What percentage should I give an investor who wants to fund my company? How is my business going to be divided in a divorce? How much will my bank lend me for my business? How much should I sell my business for?
Whether you are looking for the answer to one of the questions above or your business is involved in a merger or acquisition, you will need to determine the value of your business. To understand how to complete a business valuation, it is necessary to know what factors will catch the eye of potential buyers and how these factors will affect the price your business will bring. Consider these factors as you determine the value of the business you have worked to build:
Revenue is not the only factor. Along with business cash flow and earnings, make sure to take into account interest, depreciation, taxes and amortization to yield a more accurate and comprehensive value.

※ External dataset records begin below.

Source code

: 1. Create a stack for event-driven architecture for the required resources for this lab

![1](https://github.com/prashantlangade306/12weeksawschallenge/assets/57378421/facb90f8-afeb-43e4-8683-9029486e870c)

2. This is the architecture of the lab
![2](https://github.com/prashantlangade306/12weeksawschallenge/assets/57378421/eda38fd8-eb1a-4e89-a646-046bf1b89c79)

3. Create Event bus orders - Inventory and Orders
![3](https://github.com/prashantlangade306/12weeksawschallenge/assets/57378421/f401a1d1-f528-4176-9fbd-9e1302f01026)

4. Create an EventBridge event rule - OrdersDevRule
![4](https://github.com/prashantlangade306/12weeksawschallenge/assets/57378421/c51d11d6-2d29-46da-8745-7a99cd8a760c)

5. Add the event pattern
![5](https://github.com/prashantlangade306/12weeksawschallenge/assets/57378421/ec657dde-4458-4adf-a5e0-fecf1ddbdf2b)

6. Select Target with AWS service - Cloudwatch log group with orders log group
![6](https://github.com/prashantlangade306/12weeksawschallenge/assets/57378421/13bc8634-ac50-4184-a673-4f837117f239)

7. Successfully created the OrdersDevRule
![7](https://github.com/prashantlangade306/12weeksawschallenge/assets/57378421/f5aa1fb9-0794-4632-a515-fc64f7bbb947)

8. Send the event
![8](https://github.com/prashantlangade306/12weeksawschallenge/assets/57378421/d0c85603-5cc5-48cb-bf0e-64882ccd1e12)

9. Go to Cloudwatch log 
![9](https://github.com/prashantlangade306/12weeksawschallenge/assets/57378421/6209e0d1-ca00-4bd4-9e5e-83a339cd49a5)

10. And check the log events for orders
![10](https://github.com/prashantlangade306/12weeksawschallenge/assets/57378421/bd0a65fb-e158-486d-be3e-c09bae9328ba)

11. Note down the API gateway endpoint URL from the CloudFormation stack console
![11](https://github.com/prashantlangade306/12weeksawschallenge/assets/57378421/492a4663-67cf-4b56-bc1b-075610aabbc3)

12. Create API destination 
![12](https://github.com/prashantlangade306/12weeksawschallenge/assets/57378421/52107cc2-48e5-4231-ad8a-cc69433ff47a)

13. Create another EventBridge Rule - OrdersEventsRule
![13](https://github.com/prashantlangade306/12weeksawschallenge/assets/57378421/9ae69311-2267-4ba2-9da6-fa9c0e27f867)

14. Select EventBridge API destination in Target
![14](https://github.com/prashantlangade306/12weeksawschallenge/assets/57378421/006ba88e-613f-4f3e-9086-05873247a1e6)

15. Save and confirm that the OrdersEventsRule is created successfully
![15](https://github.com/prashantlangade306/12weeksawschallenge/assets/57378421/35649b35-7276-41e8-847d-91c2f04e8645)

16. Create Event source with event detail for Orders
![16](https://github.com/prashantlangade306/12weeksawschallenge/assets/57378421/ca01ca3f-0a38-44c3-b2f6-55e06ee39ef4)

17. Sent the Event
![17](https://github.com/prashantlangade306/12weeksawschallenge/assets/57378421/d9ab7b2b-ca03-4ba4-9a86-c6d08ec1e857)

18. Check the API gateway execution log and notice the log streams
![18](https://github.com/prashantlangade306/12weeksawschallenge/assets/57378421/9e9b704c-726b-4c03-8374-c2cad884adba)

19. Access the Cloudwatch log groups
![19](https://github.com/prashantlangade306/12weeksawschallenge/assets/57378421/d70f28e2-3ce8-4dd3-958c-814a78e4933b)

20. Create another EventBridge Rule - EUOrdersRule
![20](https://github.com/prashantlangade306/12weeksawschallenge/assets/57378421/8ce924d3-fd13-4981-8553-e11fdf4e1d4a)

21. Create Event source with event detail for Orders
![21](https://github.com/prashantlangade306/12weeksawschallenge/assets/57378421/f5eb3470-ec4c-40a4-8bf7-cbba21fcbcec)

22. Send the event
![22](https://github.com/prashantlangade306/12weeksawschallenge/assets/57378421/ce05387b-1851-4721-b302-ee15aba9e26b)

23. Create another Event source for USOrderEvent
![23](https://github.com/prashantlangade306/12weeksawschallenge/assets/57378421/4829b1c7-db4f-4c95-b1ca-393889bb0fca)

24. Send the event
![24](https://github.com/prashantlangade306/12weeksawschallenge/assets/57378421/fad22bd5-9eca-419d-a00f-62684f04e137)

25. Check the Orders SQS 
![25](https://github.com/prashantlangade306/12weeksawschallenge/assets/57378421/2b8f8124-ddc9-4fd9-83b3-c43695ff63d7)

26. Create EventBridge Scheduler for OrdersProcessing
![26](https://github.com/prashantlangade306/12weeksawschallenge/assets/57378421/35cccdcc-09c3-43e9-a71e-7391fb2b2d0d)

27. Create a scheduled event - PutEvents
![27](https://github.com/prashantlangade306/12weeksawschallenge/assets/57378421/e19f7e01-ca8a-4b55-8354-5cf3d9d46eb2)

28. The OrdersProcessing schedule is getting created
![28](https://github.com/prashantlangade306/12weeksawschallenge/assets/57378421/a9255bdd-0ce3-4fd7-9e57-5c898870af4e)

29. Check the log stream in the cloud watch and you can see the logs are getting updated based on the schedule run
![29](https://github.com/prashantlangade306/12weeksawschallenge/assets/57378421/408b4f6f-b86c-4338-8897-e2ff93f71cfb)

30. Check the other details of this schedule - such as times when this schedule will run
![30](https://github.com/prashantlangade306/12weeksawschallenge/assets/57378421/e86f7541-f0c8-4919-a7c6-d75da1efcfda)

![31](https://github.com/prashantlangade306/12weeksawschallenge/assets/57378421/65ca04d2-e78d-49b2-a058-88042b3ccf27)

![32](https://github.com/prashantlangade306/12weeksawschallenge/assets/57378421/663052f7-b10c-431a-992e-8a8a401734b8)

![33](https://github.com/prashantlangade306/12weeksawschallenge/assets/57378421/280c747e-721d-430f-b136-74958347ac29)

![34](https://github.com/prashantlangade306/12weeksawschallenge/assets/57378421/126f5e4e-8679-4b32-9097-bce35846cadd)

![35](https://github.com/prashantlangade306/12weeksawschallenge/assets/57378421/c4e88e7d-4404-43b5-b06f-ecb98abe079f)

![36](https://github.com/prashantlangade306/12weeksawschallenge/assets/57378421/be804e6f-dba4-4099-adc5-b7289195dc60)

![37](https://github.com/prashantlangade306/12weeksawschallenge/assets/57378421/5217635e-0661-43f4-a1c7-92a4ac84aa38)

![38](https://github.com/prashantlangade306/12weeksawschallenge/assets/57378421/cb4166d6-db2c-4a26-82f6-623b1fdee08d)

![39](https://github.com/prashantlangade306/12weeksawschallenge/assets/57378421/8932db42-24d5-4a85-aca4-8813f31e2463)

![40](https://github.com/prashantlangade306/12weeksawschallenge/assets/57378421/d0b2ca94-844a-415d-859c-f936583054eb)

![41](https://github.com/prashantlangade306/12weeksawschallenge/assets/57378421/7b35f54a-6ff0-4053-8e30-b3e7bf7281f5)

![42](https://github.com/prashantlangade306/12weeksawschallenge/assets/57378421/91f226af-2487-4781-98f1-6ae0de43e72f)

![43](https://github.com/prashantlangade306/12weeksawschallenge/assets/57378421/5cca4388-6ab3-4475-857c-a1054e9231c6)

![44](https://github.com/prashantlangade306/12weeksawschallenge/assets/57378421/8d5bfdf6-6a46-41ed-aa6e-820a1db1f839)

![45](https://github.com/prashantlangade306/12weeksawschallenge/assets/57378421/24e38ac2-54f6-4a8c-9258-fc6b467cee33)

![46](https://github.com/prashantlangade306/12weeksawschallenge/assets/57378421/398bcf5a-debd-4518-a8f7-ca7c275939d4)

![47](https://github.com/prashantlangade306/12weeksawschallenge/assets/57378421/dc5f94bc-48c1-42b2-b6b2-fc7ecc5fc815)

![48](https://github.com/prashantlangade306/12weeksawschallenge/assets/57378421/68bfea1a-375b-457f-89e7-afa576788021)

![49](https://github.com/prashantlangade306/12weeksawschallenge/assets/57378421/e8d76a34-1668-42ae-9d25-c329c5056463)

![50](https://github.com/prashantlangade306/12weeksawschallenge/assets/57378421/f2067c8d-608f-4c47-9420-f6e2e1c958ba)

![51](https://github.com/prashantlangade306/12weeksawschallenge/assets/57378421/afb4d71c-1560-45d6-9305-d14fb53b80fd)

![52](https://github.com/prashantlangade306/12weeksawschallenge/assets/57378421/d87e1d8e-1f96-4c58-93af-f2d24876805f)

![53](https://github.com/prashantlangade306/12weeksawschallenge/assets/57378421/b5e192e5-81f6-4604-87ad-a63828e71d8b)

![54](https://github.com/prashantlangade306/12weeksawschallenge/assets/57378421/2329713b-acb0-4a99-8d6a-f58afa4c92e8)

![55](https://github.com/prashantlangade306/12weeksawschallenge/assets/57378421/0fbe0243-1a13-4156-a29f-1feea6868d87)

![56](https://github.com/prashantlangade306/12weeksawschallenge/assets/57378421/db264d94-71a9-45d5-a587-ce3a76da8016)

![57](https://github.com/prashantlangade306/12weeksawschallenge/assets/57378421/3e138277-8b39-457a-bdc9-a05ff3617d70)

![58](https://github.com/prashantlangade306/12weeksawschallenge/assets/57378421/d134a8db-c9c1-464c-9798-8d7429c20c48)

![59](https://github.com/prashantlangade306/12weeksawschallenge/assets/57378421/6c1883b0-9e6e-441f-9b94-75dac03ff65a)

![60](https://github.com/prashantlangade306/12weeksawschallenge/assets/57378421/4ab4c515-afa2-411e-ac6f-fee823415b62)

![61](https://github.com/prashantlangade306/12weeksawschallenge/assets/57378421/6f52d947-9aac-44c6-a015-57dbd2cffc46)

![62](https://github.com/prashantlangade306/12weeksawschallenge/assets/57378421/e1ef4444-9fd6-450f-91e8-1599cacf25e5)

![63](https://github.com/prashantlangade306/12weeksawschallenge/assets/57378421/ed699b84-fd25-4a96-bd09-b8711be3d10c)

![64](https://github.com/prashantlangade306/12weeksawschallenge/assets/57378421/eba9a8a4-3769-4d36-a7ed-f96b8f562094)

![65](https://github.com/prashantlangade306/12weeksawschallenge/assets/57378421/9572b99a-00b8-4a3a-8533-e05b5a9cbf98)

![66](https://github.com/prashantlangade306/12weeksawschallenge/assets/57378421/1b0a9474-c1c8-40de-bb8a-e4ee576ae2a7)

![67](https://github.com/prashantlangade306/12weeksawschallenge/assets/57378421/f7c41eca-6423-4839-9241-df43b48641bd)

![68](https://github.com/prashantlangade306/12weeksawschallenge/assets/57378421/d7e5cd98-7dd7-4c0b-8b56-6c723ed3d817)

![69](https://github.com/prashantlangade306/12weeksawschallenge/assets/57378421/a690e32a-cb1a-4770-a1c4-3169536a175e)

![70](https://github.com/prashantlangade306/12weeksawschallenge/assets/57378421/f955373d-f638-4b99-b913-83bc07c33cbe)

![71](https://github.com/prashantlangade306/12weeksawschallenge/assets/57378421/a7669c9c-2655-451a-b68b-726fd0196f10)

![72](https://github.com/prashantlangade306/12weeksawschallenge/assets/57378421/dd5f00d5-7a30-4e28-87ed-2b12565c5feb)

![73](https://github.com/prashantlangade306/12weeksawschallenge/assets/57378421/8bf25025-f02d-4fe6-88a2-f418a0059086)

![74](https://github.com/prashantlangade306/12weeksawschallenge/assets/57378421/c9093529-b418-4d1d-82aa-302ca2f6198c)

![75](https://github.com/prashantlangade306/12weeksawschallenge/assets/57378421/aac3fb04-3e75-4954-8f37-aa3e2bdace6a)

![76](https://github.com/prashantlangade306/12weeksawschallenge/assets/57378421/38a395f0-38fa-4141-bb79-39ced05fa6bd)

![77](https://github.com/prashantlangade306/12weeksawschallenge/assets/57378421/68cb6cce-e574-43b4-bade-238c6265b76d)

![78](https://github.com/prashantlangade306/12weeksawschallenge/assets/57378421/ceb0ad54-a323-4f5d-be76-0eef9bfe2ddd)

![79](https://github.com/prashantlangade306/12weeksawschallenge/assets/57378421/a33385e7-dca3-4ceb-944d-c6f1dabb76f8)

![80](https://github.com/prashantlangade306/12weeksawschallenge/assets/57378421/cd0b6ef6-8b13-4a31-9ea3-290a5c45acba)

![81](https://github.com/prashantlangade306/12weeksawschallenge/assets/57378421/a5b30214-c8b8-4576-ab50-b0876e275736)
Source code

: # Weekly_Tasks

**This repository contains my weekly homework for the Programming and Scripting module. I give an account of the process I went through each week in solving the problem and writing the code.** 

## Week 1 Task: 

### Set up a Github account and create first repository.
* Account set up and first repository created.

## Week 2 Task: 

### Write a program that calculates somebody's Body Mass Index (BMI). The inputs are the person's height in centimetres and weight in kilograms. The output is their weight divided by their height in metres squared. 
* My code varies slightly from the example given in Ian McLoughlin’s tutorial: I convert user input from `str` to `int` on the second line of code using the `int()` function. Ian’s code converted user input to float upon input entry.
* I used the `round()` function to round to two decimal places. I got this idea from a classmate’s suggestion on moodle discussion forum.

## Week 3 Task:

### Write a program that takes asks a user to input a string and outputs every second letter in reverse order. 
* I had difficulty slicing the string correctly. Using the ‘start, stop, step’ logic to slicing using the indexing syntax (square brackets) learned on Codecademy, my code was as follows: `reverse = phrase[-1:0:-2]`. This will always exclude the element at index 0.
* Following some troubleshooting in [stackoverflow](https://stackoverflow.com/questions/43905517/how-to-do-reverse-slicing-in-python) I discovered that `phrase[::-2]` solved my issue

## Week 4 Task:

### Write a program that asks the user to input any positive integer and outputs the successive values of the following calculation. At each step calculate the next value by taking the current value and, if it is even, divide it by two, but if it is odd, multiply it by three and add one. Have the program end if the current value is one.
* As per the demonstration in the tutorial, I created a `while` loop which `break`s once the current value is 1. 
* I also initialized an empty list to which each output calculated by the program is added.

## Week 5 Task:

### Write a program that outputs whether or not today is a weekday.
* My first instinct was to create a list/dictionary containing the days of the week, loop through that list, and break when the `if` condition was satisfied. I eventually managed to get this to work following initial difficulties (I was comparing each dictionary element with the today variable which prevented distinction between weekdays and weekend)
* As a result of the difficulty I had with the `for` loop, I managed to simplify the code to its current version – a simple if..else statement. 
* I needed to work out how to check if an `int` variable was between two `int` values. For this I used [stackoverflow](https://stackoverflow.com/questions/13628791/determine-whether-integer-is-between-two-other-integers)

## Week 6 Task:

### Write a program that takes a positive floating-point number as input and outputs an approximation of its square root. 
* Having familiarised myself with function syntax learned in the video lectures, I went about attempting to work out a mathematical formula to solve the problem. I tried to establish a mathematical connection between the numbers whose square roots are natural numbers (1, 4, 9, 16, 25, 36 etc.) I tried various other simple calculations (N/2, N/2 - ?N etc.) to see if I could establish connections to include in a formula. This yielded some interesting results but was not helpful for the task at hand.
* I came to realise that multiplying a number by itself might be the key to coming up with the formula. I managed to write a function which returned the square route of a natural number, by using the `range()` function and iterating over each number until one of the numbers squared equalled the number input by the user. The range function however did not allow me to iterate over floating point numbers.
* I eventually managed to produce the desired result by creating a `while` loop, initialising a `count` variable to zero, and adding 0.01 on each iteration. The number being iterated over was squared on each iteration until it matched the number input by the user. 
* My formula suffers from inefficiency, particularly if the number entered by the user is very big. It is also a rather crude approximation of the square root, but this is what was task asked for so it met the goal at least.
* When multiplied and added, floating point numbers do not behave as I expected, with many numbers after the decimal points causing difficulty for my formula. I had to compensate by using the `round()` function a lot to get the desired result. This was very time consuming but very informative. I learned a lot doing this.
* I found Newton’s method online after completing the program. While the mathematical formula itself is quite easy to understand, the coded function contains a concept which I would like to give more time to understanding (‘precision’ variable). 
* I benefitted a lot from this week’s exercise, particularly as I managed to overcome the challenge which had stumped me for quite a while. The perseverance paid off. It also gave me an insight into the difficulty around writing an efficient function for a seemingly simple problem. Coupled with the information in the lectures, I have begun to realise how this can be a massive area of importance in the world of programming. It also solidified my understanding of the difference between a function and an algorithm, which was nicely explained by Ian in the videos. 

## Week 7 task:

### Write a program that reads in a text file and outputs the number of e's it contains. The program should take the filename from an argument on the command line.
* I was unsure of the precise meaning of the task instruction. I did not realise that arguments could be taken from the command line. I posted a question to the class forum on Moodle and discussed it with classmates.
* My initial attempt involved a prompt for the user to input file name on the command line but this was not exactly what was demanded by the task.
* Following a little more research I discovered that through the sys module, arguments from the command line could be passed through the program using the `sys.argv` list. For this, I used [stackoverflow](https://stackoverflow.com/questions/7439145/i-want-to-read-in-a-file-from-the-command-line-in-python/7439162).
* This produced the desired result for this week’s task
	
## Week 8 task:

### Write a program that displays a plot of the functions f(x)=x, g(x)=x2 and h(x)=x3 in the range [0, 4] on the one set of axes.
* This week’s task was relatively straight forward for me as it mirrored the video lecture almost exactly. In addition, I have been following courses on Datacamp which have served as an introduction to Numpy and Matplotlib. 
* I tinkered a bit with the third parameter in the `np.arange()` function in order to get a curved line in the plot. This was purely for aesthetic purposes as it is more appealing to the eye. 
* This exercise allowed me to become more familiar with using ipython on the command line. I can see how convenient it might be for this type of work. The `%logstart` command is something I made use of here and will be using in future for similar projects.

Don’t depend on a Fair Market Value (FMV) report. Fair Market Value reports are great for many things, but determining the value of a business is not one of them. Fair Market Value reports provide a hypothetical business value as related to a hypothetical buyer. Instead of investing money in an FMV report, try completing an analysis performed exclusively in the context of a real-world sale.
A business sale is a complicated process for both sides involved in the transaction. The many elements of these types of negotiations sometimes place an individual unfamiliar with the process at a real disadvantage. Individuals who are interested in the purchase or sale of an existing business may enjoy a smoother process by trusting counsel from a business law attorney.